## Records from a collection
◆ ◆ ◆ ◆

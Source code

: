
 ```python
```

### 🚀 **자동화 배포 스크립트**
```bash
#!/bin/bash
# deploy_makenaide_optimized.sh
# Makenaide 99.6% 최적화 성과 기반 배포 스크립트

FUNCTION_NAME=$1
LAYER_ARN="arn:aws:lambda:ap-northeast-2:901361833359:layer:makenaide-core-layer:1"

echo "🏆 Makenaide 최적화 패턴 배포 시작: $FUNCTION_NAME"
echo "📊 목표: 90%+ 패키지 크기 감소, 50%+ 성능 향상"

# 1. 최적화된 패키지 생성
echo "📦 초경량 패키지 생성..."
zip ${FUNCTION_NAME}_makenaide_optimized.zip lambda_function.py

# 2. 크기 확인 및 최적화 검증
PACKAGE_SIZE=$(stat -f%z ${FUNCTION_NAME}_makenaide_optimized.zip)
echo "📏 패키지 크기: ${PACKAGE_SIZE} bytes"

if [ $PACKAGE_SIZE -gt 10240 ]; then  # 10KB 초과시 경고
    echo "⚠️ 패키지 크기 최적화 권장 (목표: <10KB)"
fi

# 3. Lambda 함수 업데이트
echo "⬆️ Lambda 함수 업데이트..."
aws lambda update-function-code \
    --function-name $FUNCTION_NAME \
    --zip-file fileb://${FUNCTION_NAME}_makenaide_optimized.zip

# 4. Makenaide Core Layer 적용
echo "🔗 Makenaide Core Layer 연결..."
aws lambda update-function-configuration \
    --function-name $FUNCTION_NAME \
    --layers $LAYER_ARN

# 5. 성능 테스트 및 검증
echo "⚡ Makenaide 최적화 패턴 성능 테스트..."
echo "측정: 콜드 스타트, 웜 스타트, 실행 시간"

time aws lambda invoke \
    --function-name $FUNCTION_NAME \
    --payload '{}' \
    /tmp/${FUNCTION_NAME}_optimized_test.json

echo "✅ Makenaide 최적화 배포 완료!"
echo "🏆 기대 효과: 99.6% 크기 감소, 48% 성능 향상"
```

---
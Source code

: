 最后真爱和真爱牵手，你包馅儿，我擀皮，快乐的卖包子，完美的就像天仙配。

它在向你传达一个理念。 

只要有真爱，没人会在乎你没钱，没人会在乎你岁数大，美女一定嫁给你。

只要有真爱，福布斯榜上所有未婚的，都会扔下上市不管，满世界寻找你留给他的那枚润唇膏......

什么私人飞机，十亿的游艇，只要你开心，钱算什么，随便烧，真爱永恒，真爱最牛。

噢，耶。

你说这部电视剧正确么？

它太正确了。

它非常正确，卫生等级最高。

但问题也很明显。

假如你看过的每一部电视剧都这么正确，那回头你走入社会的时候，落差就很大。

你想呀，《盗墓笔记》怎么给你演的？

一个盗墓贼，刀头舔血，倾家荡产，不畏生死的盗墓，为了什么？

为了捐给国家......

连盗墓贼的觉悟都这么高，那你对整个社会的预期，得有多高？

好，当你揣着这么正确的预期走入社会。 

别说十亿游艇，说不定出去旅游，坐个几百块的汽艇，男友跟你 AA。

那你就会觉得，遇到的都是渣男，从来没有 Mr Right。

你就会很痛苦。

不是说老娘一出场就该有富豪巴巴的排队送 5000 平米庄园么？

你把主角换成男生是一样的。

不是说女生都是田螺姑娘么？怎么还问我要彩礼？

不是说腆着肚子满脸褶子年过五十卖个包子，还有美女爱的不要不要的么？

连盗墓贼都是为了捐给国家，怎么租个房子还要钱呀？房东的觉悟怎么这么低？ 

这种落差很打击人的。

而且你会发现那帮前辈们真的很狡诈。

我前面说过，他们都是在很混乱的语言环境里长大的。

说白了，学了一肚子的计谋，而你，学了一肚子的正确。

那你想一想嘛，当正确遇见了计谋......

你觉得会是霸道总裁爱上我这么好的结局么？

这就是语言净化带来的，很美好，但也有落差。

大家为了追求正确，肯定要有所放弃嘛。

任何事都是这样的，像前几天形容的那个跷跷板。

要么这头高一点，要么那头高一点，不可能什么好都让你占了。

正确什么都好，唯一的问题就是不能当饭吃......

◆ ◆ ◆ ◆

## Task to complete
Output nothing but the line containing "假如你看过的每一部电视剧都这么正确，那回头你走入社会的时候，落差就很大。" and each line after it in the entries above, exactly as written.

## Response
假如你看过的每一部电视剧都这么正确，那回头你走入社会的时候，落差就很大。

你想呀，《盗墓笔记》怎么给你演的？

一个盗墓贼，刀头舔血，倾家荡产，不畏生死的盗墓，为了什么？

为了捐给国家......

连盗墓贼的觉悟都这么高，那你对整个社会的预期，得有多高？

好，当你揣着这么正确的预期走入社会。 

别说十亿游艇，说不定出去旅游，坐个几百块的汽艇，男友跟你 AA。

那你就会觉得，遇到的都是渣男，从来没有 Mr Right。

你就会很痛苦。

不是说老娘一出场就该有富豪巴巴的排队送 5000 平米庄园么？

你把主角换成男生是一样的。

不是说女生都是田螺姑娘么？怎么还问我要彩礼？

不是说腆着肚子满脸褶子年过五十卖个包子，还有美女爱的不要不要的么？

连盗墓贼都是为了捐给国家，怎么租个房子还要钱呀？房东的觉悟怎么这么低？ 

这种落差很打击人的。

而且你会发现那帮前辈们真的很狡诈。

我前面说过，他们都是在很混乱的语言环境里长大的。

说白了，学了一肚子的计谋，而你，学了一肚子的正确。

那你想一想嘛，当正确遇见了计谋......

你觉得会是霸道总裁爱上我这么好的结局么？

这就是语言净化带来的，很美好，但也有落差。

大家为了追求正确，肯定要有所放弃嘛。

任何事都是这样的，像前几天形容的那个跷跷板。

要么这头高一点，要么那头高一点，不可能什么好都让你占了。

正确什么都好，唯一的问题就是不能当饭吃......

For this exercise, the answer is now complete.